European public service broadcasters tap social media to bring news to younger audiences
News coverage by European public service broadcasters (PSBs) has grown dramatically over the last 25 years and attracted more viewers in total, but is failing to engage with people, especially women, in the 20 to 44 age group. However, broadcasters are working to reach this broad group through increased use of social media often delivered from integrated newsrooms. These findings were reported by the European Broadcast Union (EBU) at its sixth News Assembly in Portugal last week (Nov. 2) with publication of a 12-page executive summary of a report entitled: PSB TV News: Trends & Developments.

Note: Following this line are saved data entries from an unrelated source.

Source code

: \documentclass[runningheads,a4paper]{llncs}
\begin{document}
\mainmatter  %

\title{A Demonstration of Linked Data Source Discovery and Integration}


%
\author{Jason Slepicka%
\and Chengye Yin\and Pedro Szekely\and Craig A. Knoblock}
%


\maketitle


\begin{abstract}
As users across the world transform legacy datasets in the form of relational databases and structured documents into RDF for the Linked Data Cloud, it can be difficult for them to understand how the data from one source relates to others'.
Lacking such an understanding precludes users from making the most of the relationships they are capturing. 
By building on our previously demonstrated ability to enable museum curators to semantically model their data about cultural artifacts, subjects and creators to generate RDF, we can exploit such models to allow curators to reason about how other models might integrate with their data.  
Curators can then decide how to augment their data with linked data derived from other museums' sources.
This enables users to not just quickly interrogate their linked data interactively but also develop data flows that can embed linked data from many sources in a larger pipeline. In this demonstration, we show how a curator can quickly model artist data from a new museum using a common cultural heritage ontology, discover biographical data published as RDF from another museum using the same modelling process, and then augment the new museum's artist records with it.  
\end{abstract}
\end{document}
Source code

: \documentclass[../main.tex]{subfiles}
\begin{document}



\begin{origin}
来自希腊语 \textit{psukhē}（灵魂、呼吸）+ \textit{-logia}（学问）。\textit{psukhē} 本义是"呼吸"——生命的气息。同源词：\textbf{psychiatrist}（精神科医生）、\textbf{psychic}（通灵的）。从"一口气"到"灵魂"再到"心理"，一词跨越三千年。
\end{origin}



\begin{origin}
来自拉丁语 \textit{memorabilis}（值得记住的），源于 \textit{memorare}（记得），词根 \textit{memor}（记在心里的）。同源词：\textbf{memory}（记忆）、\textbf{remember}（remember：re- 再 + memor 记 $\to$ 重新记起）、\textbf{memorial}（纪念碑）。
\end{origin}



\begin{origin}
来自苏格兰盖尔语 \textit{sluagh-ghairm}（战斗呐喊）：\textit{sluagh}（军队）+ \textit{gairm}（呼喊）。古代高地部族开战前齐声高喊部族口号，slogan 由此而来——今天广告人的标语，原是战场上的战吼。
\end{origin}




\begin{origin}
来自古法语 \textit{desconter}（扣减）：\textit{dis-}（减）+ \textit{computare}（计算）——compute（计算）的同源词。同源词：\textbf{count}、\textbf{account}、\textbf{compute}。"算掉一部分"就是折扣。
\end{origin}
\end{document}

This study found that audiences as a whole were still becoming hungrier for up-to-date information, but that they were getting older, with the average European TV news watcher now being a 56-year-old, well-educated father of teenage children, living in an urban area.

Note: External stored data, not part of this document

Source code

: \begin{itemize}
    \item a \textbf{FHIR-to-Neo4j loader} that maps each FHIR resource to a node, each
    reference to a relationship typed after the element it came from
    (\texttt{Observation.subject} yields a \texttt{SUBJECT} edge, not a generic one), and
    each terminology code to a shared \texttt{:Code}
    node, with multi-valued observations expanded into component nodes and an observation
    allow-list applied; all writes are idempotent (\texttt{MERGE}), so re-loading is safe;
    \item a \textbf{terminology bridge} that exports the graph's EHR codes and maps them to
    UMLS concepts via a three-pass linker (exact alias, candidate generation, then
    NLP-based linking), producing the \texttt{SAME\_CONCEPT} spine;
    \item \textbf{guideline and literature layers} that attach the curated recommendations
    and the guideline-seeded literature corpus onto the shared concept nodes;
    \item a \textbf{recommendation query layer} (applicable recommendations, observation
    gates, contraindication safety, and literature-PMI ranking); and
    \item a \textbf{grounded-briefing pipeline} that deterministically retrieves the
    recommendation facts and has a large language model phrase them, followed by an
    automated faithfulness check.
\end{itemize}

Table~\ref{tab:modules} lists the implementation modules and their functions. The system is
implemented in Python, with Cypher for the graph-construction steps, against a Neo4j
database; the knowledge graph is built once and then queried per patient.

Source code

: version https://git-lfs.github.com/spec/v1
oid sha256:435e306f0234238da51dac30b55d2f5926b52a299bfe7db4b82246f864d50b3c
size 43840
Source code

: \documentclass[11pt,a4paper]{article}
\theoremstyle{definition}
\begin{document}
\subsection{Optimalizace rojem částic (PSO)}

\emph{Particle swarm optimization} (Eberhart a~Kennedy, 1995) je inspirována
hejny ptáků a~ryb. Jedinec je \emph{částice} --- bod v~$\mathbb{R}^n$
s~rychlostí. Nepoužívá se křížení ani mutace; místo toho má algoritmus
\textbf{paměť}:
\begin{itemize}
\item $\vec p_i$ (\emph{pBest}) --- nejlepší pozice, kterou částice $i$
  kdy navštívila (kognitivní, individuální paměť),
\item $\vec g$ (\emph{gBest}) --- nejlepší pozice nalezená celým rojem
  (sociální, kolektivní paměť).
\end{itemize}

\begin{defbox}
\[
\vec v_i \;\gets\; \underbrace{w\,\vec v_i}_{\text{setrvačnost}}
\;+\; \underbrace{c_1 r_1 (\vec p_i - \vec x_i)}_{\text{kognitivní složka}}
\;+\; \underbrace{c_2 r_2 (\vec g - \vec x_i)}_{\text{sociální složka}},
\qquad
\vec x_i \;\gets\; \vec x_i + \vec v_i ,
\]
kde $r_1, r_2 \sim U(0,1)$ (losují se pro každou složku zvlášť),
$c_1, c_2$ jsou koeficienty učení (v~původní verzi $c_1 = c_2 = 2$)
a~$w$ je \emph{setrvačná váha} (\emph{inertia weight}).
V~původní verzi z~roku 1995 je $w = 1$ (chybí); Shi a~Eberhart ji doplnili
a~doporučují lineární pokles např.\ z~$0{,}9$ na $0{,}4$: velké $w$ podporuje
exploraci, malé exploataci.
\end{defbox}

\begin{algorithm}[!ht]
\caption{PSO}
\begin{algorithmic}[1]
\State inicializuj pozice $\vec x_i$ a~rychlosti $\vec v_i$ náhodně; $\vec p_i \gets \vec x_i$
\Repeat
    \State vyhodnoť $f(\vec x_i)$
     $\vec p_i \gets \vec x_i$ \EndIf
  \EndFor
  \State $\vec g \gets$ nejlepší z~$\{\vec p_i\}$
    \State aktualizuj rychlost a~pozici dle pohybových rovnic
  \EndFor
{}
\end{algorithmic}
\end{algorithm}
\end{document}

Yet, total news coverage among PSBs has more than quadrupled since 1985, with round the clock news channels pioneered by CNN now commonplace alongside ever growing numbers of documentaries and factual programs. The study found that news programs attracted high viewing figures overall, increasing the urgency of reaching the 20 to 44 year old group, which includes many important decision makers and executives who should be engaged in current affairs.
However, the study highlighted growing efforts by PSBs to reach this target audience through social media and online channels, even if firm evidence of success has to yet to materialize. The survey found that 80 percent of PSBs were using their own websites to target younger audiences, and 80 percent were also using Facebook, 56 percent Twitter, 24 percent video sharing sites and 12 percent blogging sites. A fair proportion of PSBs were therefore addressing younger audiences via two or more non linear media.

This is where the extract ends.